От ответственности освобождалось лицо, использовавшее подложные документ неумышленно - (постановление 4). Подложные документы назывались «воровскими» или «нарядными». Подлог в отличие от Судебника 1550 г. вполне ясно рассматривается с точки зрения защиты документов, имеющих юридическое значение, а не только как деяние против правосудия или обстоятельство, позволяющее казнить уже известного общественной опасностью «ведомого лихого человека». Объективная сторона деяния описывалась как изготовление поддельного документа, переделка подлинного документа, изготовление поддельной государственной печати или перенос подлинной печати на иной документ. Субъект подлога, в отличии от Судебника 1550 г., был общим; на умышленную форму вины указывалось прямо - «про то ведали».Помимо подлога государевых грамот и приказных писем, Уложение предусматривало такой предмет подлога документов, как «кабалы» - глава ХХ «Суд о холопех» постановление 23 «А которые люди учнут на кого имати [98]
кабалы воровски заочно подставою, и про таких в Холопьем приказе сыскивать кабальными книгами, и осматривать спорных людей в приказе в рожей и в приметы. Да которые люди в рожей и в приметы с кабальными книгами не сойдутся, и тех людей в холопство никому не отдавать, и по тем кабалам истцом отказывати. И кто кабалу возьмет подставою, а сыщется про то допряма, и тем людем за то чинити наказание, бити кнутом. А кто имя переменит и тому не верить»[99]. Указанная кабала, будучи документом о личной зависимости одного частного лица от другого составлялась, вероятно, эти лицами между собой, однако содержащиеся в них сведения подлежали официальной регистрации и, следовательно, невозможно говорить о том, что Уложение предусматривало ответственность за подлог частных документов и счетов. Вместе с тем, документы о личной зависимости, отражая имущественные отношения, были документами, схожими с современными бухгалтерскими документами. Таким образом защита документов учёта входит в русскую традицию.
Постановления 3-е и 4-е главы IV Уложения корреспондируют с положениями Дигест Юстиниана, где ранее описан казус, аналогичный по способу совершения - «кто, такие письма сделав, умрет, а его родственники и приказчики будут по тем письмам о каком деле государю бить челом», и те же по последствиям такого деяния - «тем нарядным письмам ни в чем не верить, и суда по ним ни на кого не давать». Согласно Папиниану (Papinianus), «если ответчик по делу о подлоге уйдет из жизни до того, как будет предъявлено обвинение либо вынесен приговор, то хотя иск по Корнелиеву закону прекращается, но то, что приобретено преступлением, не остается наследнику» (Диг. 48:10:12)[100].
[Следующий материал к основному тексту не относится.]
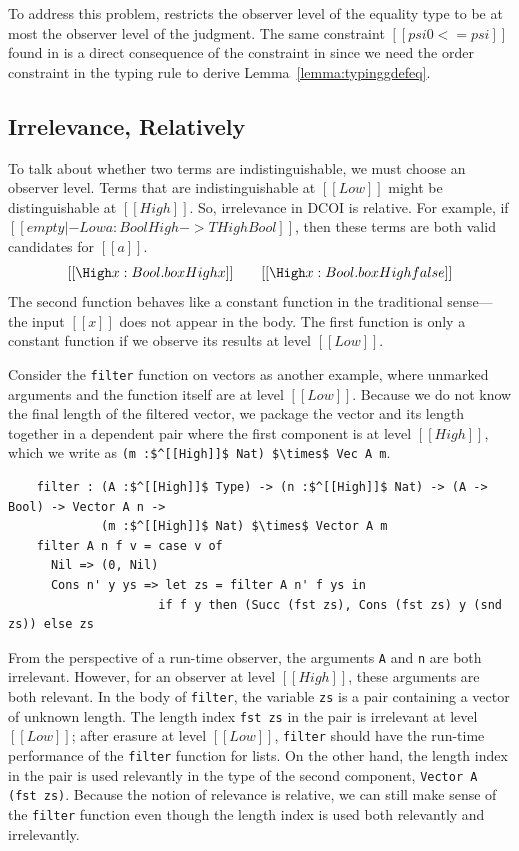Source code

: \documentclass[acmsmall]{acmart}
\def\lstinlinecol{\lstinline[columns=fullflexible]}
\newcommand{\name}{DCOI\xspace}
\begin{document}
To address this problem,  restricts the observer level of
the equality type to be at most the observer level of the
judgment.
The same constraint $[[psi0 <= psi]]$ found in
 is a direct consequence of the constraint in
 since we need the order constraint in the typing rule to
derive Lemma~\ref{lemma:typinggdefeq}.

\subsection{Irrelevance, Relatively}
\label{sec:irrelrel}
To talk about whether two
terms are indistinguishable, we must choose an observer level.
Terms that are indistinguishable at $[[Low]]$ might be
distinguishable at $[[High]]$.
So, irrelevance in \name{} is
relative. For example, if $[[empty |- Low a : Bool High -> T High Bool]]$, then these terms are both valid candidates for $[[a]]$.
\[ [[\High x : Bool . box High x]]  \qquad
  [[\High x : Bool . box High false]] \]
The second function behaves like a constant function in
the traditional sense---the input $[[x]]$ does not appear
in the body. The first function is only a
constant function if we observe its results at level $[[Low]]$.

Consider the \lstinlinecol{filter} function on vectors as another example,
where unmarked arguments and the function itself are at level $[[Low]]$.
Because we do not know the final length of the filtered vector,
we package the vector and its length together in a dependent pair
where the first component is at level $[[High]]$,
which we write as \lstinline{(m :$^[[High]]$ Nat) $\times$ Vec A m}.

\begin{lstlisting}
    filter : (A :$^[[High]]$ Type) -> (n :$^[[High]]$ Nat) -> (A -> Bool) -> Vector A n ->
             (m :$^[[High]]$ Nat) $\times$ Vector A m
    filter A n f v = case v of
      Nil => (0, Nil)
      Cons n' y ys => let zs = filter A n' f ys in
                     if f y then (Succ (fst zs), Cons (fst zs) y (snd zs)) else zs
\end{lstlisting}

From the perspective of a run-time observer,
the arguments \lstinline{A} and \lstinline{n} are both irrelevant.
However, for an observer at level $[[High]]$, these arguments are both relevant.
In the body of \lstinlinecol{filter},
the variable \lstinline{zs} is a pair containing a
vector of unknown length. The length index \lstinline{fst zs} in the
pair is irrelevant at level $[[Low]]$; after erasure at
level $[[Low]]$,
\lstinlinecol{filter} should have the run-time performance of the
\lstinlinecol{filter} function for lists.
On the other hand, the length index in the pair is used relevantly
in the type of the second component, \lstinline{Vector A (fst zs)}.
Because the notion of relevance is relative, we
can still make sense of the \lstinlinecol{filter} function even though
the length index is used both relevantly and irrelevantly.
\end{document}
А.А. Жижиленко указывал на то, что постановления главы IV заимствованы из Литовского Статута третьей редакции 1588 г.[101] От себя добавим, что во главе Московского государства встал государь, чьи
«государевы дворцовые села и черные волости, и всяких чинов людей вотчины и поместья сошлись с Литовскими и с Немецкими порубежными землями, и государевы земли проходили в Литовскую и в Немецкую сторону, а Литовская и Немецкая земля проходила в государеву сторону» [102] . Воцарившаяся в 1613 г. в России династия Романовых-Захарьиных, происходившая из западнорусских земель, в то время в состав Московского государства не включенных, вводила понятные им правовые обычаи, поскольку так легче было управлять.
А.А. Жижиленко обращал внимание на то, что «в Уложении 1649 г. законодатель считает более всего уместным говорить о подделке монеты сейчас же вслед за подлогом документов, в чем нельзя не признать возможности наличности представления у него о внутренней связи, существующей между этими преступлениями».[103] Нужно добавить, что глава V Уложения «О денежных мастерах, которые учнут делать воровские деньги» помимо 1-го постановления, в котором действительно описан состав фальшивомонетничества, включает ещё и 2-е постановление, где речь идёт уже о мошенничестве[104]. Способом совершения этих преступлений является добавление в изготавливаемую вещь - монету, ювелирное или бытовое изделие из драгметаллов примесей из меди, олова или свинца. При этом, в одном случае, «чинится убыль государевой казне», а в другом - причиняется ущерб заказчикам. Скорее всего, связь между подлогом документов, фальшивомонетничеством и мошенничеством с драгоценными металлами, усматривалась создателями Уложения в том, что во всех приведенных случаях налицо схожий способ совершения преступления - умышленное изготовление ненастоящей, «обманной» вещи. Совершение подлога путем противоправного клеймения изделий из драгметаллов законодателю пока ещё не известно.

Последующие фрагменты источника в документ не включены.